* **Problem to solve**
Your answer should consist of each line below that contains the string "https".

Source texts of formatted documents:
═══

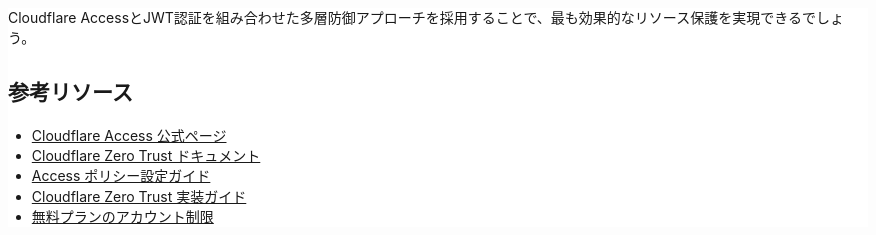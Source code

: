 Cloudflare AccessとJWT認証を組み合わせた多層防御アプローチを採用することで、最も効果的なリソース保護を実現できるでしょう。

## 参考リソース

- [Cloudflare Access 公式ページ](https://www.cloudflare.com/zero-trust/products/access/)
- [Cloudflare Zero Trust ドキュメント](https://developers.cloudflare.com/cloudflare-one/)
- [Access ポリシー設定ガイド](https://developers.cloudflare.com/cloudflare-one/policies/access/)
- [Cloudflare Zero Trust 実装ガイド](https://developers.cloudflare.com/cloudflare-one/implementation-guides/)
- [無料プランのアカウント制限](https://developers.cloudflare.com/cloudflare-one/account-limits/)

═══

* **Task output**
- [Cloudflare Access 公式ページ](https://www.cloudflare.com/zero-trust/products/access/)
- [Cloudflare Zero Trust ドキュメント](https://developers.cloudflare.com/cloudflare-one/)
- [Access ポリシー設定ガイド](https://developers.cloudflare.com/cloudflare-one/policies/access/)
- [Cloudflare Zero Trust 実装ガイド](https://developers.cloudflare.com/cloudflare-one/implementation-guides/)
- [無料プランのアカウント制限](https://developers.cloudflare.com/cloudflare-one/account-limits/)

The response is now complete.